Pior que isso, a história registra, só o desdém de Maria Antonieta que, ao ser informada que faltava trigo para fazer o famoso pão francês, acessível ao populacho, recomendou: “que se comam brioches”. Acabou com o pescoço na guilhotina após a queda da Bastilha, semanas depois.

Como diz o velho ditado, “para quem está perdido, qualquer direção serve”. Bolsonaro continua perdido em matéria de economia. Recebeu indicações no Posto Ipiranga, mas segue a indicação sem poder avaliar se está no rumo certo. Não só os ministros estão perdidos e “apavorados”. O presidente perdeu tempo tentando blindar as investigações contra o filho 01 e nomear o filho 03, embaixador do Brasil em Washington, enquanto a economia não engrenava.

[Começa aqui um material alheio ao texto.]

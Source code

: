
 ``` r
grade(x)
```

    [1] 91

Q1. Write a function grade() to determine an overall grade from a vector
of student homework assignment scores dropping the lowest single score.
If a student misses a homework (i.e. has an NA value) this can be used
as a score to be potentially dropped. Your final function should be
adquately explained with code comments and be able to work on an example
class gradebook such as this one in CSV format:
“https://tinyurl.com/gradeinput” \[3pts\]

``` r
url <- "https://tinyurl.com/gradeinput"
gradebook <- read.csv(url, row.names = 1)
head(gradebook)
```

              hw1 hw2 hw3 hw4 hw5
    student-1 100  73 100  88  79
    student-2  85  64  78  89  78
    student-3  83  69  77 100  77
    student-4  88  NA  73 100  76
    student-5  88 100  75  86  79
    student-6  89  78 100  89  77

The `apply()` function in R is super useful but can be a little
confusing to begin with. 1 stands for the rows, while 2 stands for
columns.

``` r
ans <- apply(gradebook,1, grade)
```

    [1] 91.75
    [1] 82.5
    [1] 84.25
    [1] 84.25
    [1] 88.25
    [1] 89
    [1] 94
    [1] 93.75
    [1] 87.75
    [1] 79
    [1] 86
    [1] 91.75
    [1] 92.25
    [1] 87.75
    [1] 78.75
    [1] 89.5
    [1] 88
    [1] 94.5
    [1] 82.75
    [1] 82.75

O mês de agosto sempre foi considerado o “mês de desgosto”, porque o Executivo é obrigado a enviar ao Congresso a proposta do Orçamento Geral da União para o ano seguinte. E quando a realidade desmente sonhos e promessas, gera crises políticas. No passado inflacionário anterior ao Plano Real, errava-se muito nas previsões, mas a inflação, sempre maior do que a prevista, engordava a arrecadação mesmo quando o PIB não correspondia às expectativas. Agora, o PIB escorrega na ladeira e a inflação se comporta bem abaixo do centro da meta.

O OGU de 2019 previa crescimento de 2,2% no PIB e de 4,2% da inflação pelo IPCA. As projeções do Banco Central e do mercado para o IPCA estão abaixo do centro da meta. O Itaú está projetando em 3,6% a inflação para este ano e para 2020. Com a perda de 1,4 pontos percentual no PIB e de 0,6% na inflação, perde-se quase 2 pontos percentuais de PIB nominal. Ou de R$ 140 bilhões a R$ 170 bilhões na arrecadação.

Esse é o dinheiro que sumiu e está faltando para garantir verbas do MEC e para o rancho dos recrutas nas Forças Armadas. Não adianta culpar o secretário da Receita Federal, Marcos Cintra Cavalcanti pela fraca arrecadação, que não atende aos gastos que não param de crescer há duas décadas.

O quadro vai continuar difícil em 2020 e 2021. Não há mágica em economia que produza milagres a curto prazo.